Nas: Out of rappers or music in general?
PM: Music in general.
Nas: It would have to be my pops playing the jazz shit. Michael Jackson records, Rick James. Stevie, all the shit I grew up listening to, all up until the street shit. Lisa Lisa, Afrika Bambatta, Melle Mel, Jekyll and Hyde all up to Run and Rakim and G. Rap, to Kane and Slick and all them niggas.
PM: Now is that blend of musical influences responsible for your diverse outlook on life?
Nas: It was part of it.
PM: Throughout your vocal career, you have touched on numerous schools of thought, whether it be Islam, Five Percent or Christianity. Is that by coincidence or is it reflective of your full range of Knowledge and Understanding?
Nas: When I was about ten years old I got some lessons, so it right there just opened me up.

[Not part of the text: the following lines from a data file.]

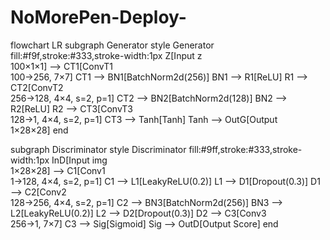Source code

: # NoMorePen-Deploy-
flowchart LR
  subgraph Generator
    style Generator fill:#f9f,stroke:#333,stroke-width:1px
    Z[Input z<br/>100×1×1] --> CT1[ConvT1<br/>100→256, 7×7]
    CT1 --> BN1[BatchNorm2d(256)]
    BN1 --> R1[ReLU]
    R1 --> CT2[ConvT2<br/>256→128, 4×4, s=2, p=1]
    CT2 --> BN2[BatchNorm2d(128)]
    BN2 --> R2[ReLU]
    R2 --> CT3[ConvT3<br/>128→1, 4×4, s=2, p=1]
    CT3 --> Tanh[Tanh]
    Tanh --> OutG[Output<br/>1×28×28]
  end

  subgraph Discriminator
    style Discriminator fill:#9ff,stroke:#333,stroke-width:1px
    InD[Input img<br/>1×28×28] --> C1[Conv1<br/>1→128, 4×4, s=2, p=1]
    C1 --> L1[LeakyReLU(0.2)]
    L1 --> D1[Dropout(0.3)]
    D1 --> C2[Conv2<br/>128→256, 4×4, s=2, p=1]
    C2 --> BN3[BatchNorm2d(256)]
    BN3 --> L2[LeakyReLU(0.2)]
    L2 --> D2[Dropout(0.3)]
    D2 --> C3[Conv3<br/>256→1, 7×7]
    C3 --> Sig[Sigmoid]
    Sig --> OutD[Output Score]
  end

I just been intrigued by the Five Percent Nation, Islam since I was a kid then I started to see the difference between what the Nation of Islam and Islam as a whole was, so I seen the difference. And I just choose my own way.
PM: Would you like to clarify what that way is?
Nas: To me, the Sun is God.
Nas: Yeah, Amen-Ra is a part of God. The whole universe, I’m into the whole galaxy now.
PM: Being that you’re a product of when Hip-Hop was set out in the park, do you feel battles should be toe-to-toe and eye-to-eye?
Nas: They can be. I grew up watching it like that. Right now, its a different game then back then. In a billion dollar industry where cats are superstars, a lot of dudes are superstars. A lot of dudes got money and armies and cant take disrespect, so it can lead to violence.
PM: So the game somewhat changed for the better or worse, as far as battles are concerned?
Nas: No doubt, because when the nigga Shaka Zulu was a young warrior, the nigga would do what he had to do to survive. When he became the King Shaka, he had soldiers to do what he did; it was out of his place to just go hand-to-hand combat. But he would if he had to, but it ain’t got to that point with me yet.
PM: As an artist labeled conscious do you feel that it pigeonholes you from exploring your duality as a man? [talking about things material as well as spiritual.]
Nas: With music to me, you gotta be creative; you know you cant think about it when you go into it as much as like saying you want to be labeled as something. You gotta really with me I have freedom to do what I want to do, write what I want to write and that’s the best freedom I have. It takes a while for you to get that, but once you learn what you’re doing and you master your craft and you get your core audience that’s fucking with you and if that core audience is respecting you through the years, watching you experiment, do all kinds of shit they ready for whatever you ready to do. They ready to take that journey with you and I think they can see the bravery in you when you just do the songs that you want to do as opposed to doing shit that gets played by the radio all day. Your fans respect you more, the creative people that’s thinking, they want to hear the more real shit.
PM: Do you feel music is a viable tool to lift the consciousness and vibration of a people?
Nas: Some of it is.
PM: When all else fails what spiritual/conscious foundation do you fall on?
Nas: First one that we all know is Christianity, whether we with it or not. In the back of your mind that’s whats embedded in your head, growing up here (America).
So that comes to your head, honestly the first thing you think of is Jesus Christ and God. But in reality, you come up with your ideas about life and God, but the foundation that’s been instilled in us since we were kids from our parents is Christianity, whether we like it or not. That’s the earliest thing about God that we learn unless you growing up where your parents is Muslims or something else and they teach you otherwise, but the majority of us are taught Christianity, so whether we like it or not that’s what we fall on in the back of our minds. We might not stay there when we fall there but that’s definitely a foundation.